Suppose if the group value of the data will be increase more than two. How to modify the above codes or any other useful way is available for this problem.
For example I have attached the four groups dataframe below,
structure(list(Type = c("knn_vsn", "knn_vsn", "knn_vsn", "knn_vsn",
"knn_loess", "knn_loess", "knn_loess", "knn_loess", "knn_rlr",
"knn_rlr", "knn_rlr", "knn_rlr", "lls_vsn", "lls_vsn", "lls_vsn",
"lls_vsn", "lls_loess", "lls_loess", "lls_loess", "lls_loess",
"lls_rlr", "lls_rlr", "lls_rlr", "lls_rlr", "svd_vsn", "svd_vsn",
"svd_vsn", "svd_vsn", "svd_loess", "svd_loess", "svd_loess",
"svd_loess", "svd_rlr", "svd_rlr", "svd_rlr", "svd_rlr"), PCV = c(0.00318368971435714,
0.0056588221783197, 0.00418838138878096, 0.0039811913527127,
0.00317086486813191, 0.00560933517836751, 0.00417201215938804,
0.00394649435912413, 0.00317086486813191, 0.00560933517836751,
0.00417201215938804, 0.00394649435912413, 0.00312821095645019,
0.00550114679857588, 0.00398819978362592, 0.00397059873107098,
0.00311632537571597, 0.00548316209864631, 0.00397093259462351,
0.00393840233766712, 0.00313568333628438, 0.00550230673346083,
0.00398827962107259, 0.00396385071387178, 0.00394831935666465,
0.00737865310351839, 0.00424157479553304, 0.0041077267588457,
0.00393605637633005, 0.0073411154394253, 0.00422638750183658,
0.00407577176849463, 0.00395599132474446, 0.00735748595511963,
0.00424175886713471, 0.00410191492380459)), class = "data.frame", row.names = c(NA,
-36L))
And for this I can modify the above code like,
row_odd <- seq_len(nrow(total_pcv))%%4
data_row_odd0 <- total_pcv[row_odd == 1, ]
data_row_odd1 <- total_pcv[row_odd == 3, ]
data_row_even0 <- total_pcv[row_odd == 2, ]
data_row_even1 <- total_pcv[row_odd == 0, ]

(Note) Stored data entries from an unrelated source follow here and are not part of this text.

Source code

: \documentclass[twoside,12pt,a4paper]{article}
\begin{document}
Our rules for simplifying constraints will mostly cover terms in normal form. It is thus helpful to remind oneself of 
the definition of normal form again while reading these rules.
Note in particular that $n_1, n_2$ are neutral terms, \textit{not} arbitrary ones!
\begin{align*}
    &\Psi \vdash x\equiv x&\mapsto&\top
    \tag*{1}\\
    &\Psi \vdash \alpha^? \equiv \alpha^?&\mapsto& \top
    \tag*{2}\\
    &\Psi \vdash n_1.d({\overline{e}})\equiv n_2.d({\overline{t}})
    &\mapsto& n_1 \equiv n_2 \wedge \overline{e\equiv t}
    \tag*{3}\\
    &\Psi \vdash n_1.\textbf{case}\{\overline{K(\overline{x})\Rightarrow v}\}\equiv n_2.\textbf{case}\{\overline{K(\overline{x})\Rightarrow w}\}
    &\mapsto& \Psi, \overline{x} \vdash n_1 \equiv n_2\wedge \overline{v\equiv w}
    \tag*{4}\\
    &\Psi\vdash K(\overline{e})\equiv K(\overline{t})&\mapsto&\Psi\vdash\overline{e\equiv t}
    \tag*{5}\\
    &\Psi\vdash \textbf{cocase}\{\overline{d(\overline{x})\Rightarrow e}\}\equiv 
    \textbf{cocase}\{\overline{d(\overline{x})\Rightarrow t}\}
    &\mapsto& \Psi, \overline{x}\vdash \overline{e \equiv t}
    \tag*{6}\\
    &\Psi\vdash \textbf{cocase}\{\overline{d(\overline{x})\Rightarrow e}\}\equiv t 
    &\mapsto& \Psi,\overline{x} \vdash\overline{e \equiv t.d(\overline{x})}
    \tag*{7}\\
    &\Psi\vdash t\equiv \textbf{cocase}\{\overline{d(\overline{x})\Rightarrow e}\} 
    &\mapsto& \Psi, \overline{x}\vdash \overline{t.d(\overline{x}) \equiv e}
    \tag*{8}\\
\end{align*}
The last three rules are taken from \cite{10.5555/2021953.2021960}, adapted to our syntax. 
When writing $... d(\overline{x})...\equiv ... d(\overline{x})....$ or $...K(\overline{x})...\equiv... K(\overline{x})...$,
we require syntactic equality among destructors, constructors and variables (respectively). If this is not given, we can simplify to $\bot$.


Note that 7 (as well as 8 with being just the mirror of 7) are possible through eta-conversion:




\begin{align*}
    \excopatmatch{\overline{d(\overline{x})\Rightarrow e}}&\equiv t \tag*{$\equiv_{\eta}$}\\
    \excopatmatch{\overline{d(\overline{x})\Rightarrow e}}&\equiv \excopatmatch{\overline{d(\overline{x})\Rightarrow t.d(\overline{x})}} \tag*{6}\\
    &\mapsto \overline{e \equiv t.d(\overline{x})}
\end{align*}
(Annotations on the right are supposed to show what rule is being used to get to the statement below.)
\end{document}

total_pcv_all <- cbind (data_row_odd0, data_row_odd1, data_row_even0,data_row_even1)
colnames(total_pcv_all) <- c("Group1", "PCV1", "Group2", "PCV2", "Group3", "PCV3", "Group4", "PCV4")
rownames(total_pcv_all) <- NULL
total_pcv_all <- total_pcv_all%>%slice_min(PCV1, n=3)%>%slice_min(PCV2, n=3)%>%slice_min(PCV3, n=3)%>%slice_min(PCV4, n=3)
And the output will be like,
structure(list(Group1 = c("lls_loess", "lls_rlr", "lls_vsn"),
PCV1 = c(0.00311632537571597, 0.00313568333628438, 0.00312821095645019
), Group2 = c("lls_loess", "lls_rlr", "lls_vsn"), PCV2 = c(0.00548316209864631,
0.00550230673346083, 0.00550114679857588), Group3 = c("lls_loess",
"lls_rlr", "lls_vsn"), PCV3 = c(0.00397093259462351, 0.00398827962107259,
0.00398819978362592), Group4 = c("lls_loess", "lls_rlr",
"lls_vsn"), PCV4 = c(0.00393840233766712, 0.00396385071387178,
0.00397059873107098)), class = "data.frame", row.names = c(NA,
-3L))
Kindly suggest some code to automate this operation based on 'n' number of group data.
Is there any biological context to this question?
Yes. It is related to proteomics expression data analysis.